**Data to examine**
□ □ □ □

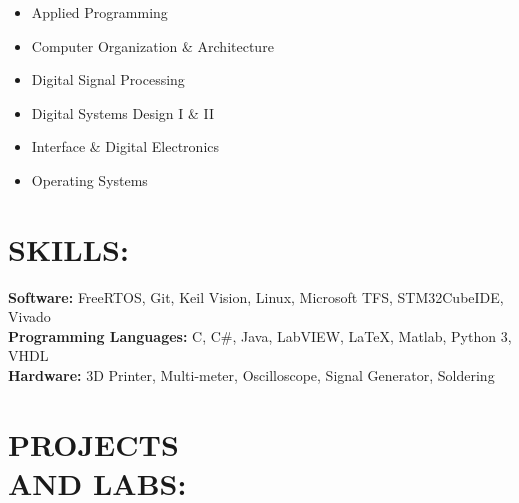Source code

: \documentclass[line,margin]{res}
\begin{document}
\begin{resume}
		\begin{multicols}{2}
			\setlength\columnsep{1pt}
			\begin{itemize}
				\setlength{\itemindent}{-10pt}
				\item[] Applied Programming
				\item[] Computer Organization \& Architecture
				\item[] Digital Signal Processing
				\item[] \hspace{10pt} Digital Systems Design I \& II
				\item[] \hspace{10pt} Interface \& Digital Electronics
				\item[] \hspace{10pt} Operating Systems
			\end{itemize}
		\end{multicols}

	\section{SKILLS:}

		\textbf{Software:} FreeRTOS, Git, Keil \si{\micro}\hspace{-.5pt}Vision, Linux, Microsoft TFS, STM32CubeIDE, Vivado\\
		\textbf{Programming Languages:} C, C\#, Java, LabVIEW, \LaTeX, Matlab, Python 3, VHDL \\
		\textbf{Hardware:} 3D Printer, Multi-meter, Oscilloscope, Signal Generator, Soldering

	\section{PROJECTS \\AND LABS:}



\end{resume}
\end{document}
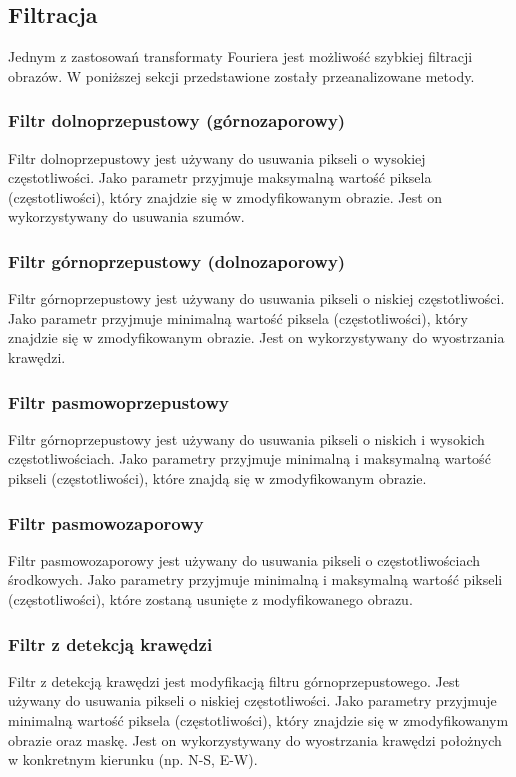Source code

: \documentclass{classrep}
\begin{document}
\subsection{Filtracja}
Jednym z zastosowań transformaty Fouriera jest możliwość szybkiej filtracji obrazów. W poniższej sekcji przedstawione zostały przeanalizowane metody.

\subsubsection{Filtr dolnoprzepustowy (górnozaporowy)}
Filtr dolnoprzepustowy jest używany do usuwania pikseli o wysokiej częstotliwości. Jako parametr przyjmuje maksymalną wartość piksela (częstotliwości), który znajdzie się w zmodyfikowanym obrazie. Jest on wykorzystywany do usuwania szumów.

\subsubsection{Filtr górnoprzepustowy (dolnozaporowy)}
Filtr górnoprzepustowy jest używany do usuwania pikseli o niskiej częstotliwości. Jako parametr przyjmuje minimalną wartość piksela (częstotliwości), który znajdzie się w zmodyfikowanym obrazie. Jest on wykorzystywany do wyostrzania krawędzi.

\subsubsection{Filtr pasmowoprzepustowy}
Filtr górnoprzepustowy jest używany do usuwania pikseli o niskich i wysokich częstotliwościach. Jako parametry przyjmuje minimalną i maksymalną wartość pikseli (częstotliwości), które znajdą się w zmodyfikowanym obrazie.

\subsubsection{Filtr pasmowozaporowy}
Filtr pasmowozaporowy jest używany do usuwania pikseli o częstotliwościach środkowych. Jako parametry przyjmuje minimalną i maksymalną wartość pikseli (częstotliwości), które zostaną usunięte z modyfikowanego obrazu.

\subsubsection{Filtr z detekcją krawędzi}
Filtr z detekcją krawędzi jest modyfikacją filtru górnoprzepustowego. Jest używany do usuwania pikseli o niskiej częstotliwości. Jako parametry przyjmuje minimalną wartość piksela (częstotliwości), który znajdzie się w zmodyfikowanym obrazie oraz maskę. Jest on wykorzystywany do wyostrzania krawędzi położnych w konkretnym kierunku (np. N-S, E-W).
\end{document}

□ □ □ □

**What you have to do**
Omit the pictures and repeat the rest of the listing verbatim.

**Output**
Source code

: \documentclass[line,margin]{res}
\begin{document}
\begin{resume}
		\begin{multicols}{2}
			\setlength\columnsep{1pt}
			\begin{itemize}
				\setlength{\itemindent}{-10pt}
				\item[] Applied Programming
				\item[] Computer Organization \& Architecture
				\item[] Digital Signal Processing
				\item[] \hspace{10pt} Digital Systems Design I \& II
				\item[] \hspace{10pt} Interface \& Digital Electronics
				\item[] \hspace{10pt} Operating Systems
			\end{itemize}
		\end{multicols}

	\section{SKILLS:}

		\textbf{Software:} FreeRTOS, Git, Keil \si{\micro}\hspace{-.5pt}Vision, Linux, Microsoft TFS, STM32CubeIDE, Vivado\\
		\textbf{Programming Languages:} C, C\#, Java, LabVIEW, \LaTeX, Matlab, Python 3, VHDL \\
		\textbf{Hardware:} 3D Printer, Multi-meter, Oscilloscope, Signal Generator, Soldering

	\section{PROJECTS \\AND LABS:}



\end{resume}
\end{document}
Source code

: \documentclass{classrep}
\begin{document}
\subsection{Filtracja}
Jednym z zastosowań transformaty Fouriera jest możliwość szybkiej filtracji obrazów. W poniższej sekcji przedstawione zostały przeanalizowane metody.

\subsubsection{Filtr dolnoprzepustowy (górnozaporowy)}
Filtr dolnoprzepustowy jest używany do usuwania pikseli o wysokiej częstotliwości. Jako parametr przyjmuje maksymalną wartość piksela (częstotliwości), który znajdzie się w zmodyfikowanym obrazie. Jest on wykorzystywany do usuwania szumów.

\subsubsection{Filtr górnoprzepustowy (dolnozaporowy)}
Filtr górnoprzepustowy jest używany do usuwania pikseli o niskiej częstotliwości. Jako parametr przyjmuje minimalną wartość piksela (częstotliwości), który znajdzie się w zmodyfikowanym obrazie. Jest on wykorzystywany do wyostrzania krawędzi.

\subsubsection{Filtr pasmowoprzepustowy}
Filtr górnoprzepustowy jest używany do usuwania pikseli o niskich i wysokich częstotliwościach. Jako parametry przyjmuje minimalną i maksymalną wartość pikseli (częstotliwości), które znajdą się w zmodyfikowanym obrazie.

\subsubsection{Filtr pasmowozaporowy}
Filtr pasmowozaporowy jest używany do usuwania pikseli o częstotliwościach środkowych. Jako parametry przyjmuje minimalną i maksymalną wartość pikseli (częstotliwości), które zostaną usunięte z modyfikowanego obrazu.

\subsubsection{Filtr z detekcją krawędzi}
Filtr z detekcją krawędzi jest modyfikacją filtru górnoprzepustowego. Jest używany do usuwania pikseli o niskiej częstotliwości. Jako parametry przyjmuje minimalną wartość piksela (częstotliwości), który znajdzie się w zmodyfikowanym obrazie oraz maskę. Jest on wykorzystywany do wyostrzania krawędzi położnych w konkretnym kierunku (np. N-S, E-W).
\end{document}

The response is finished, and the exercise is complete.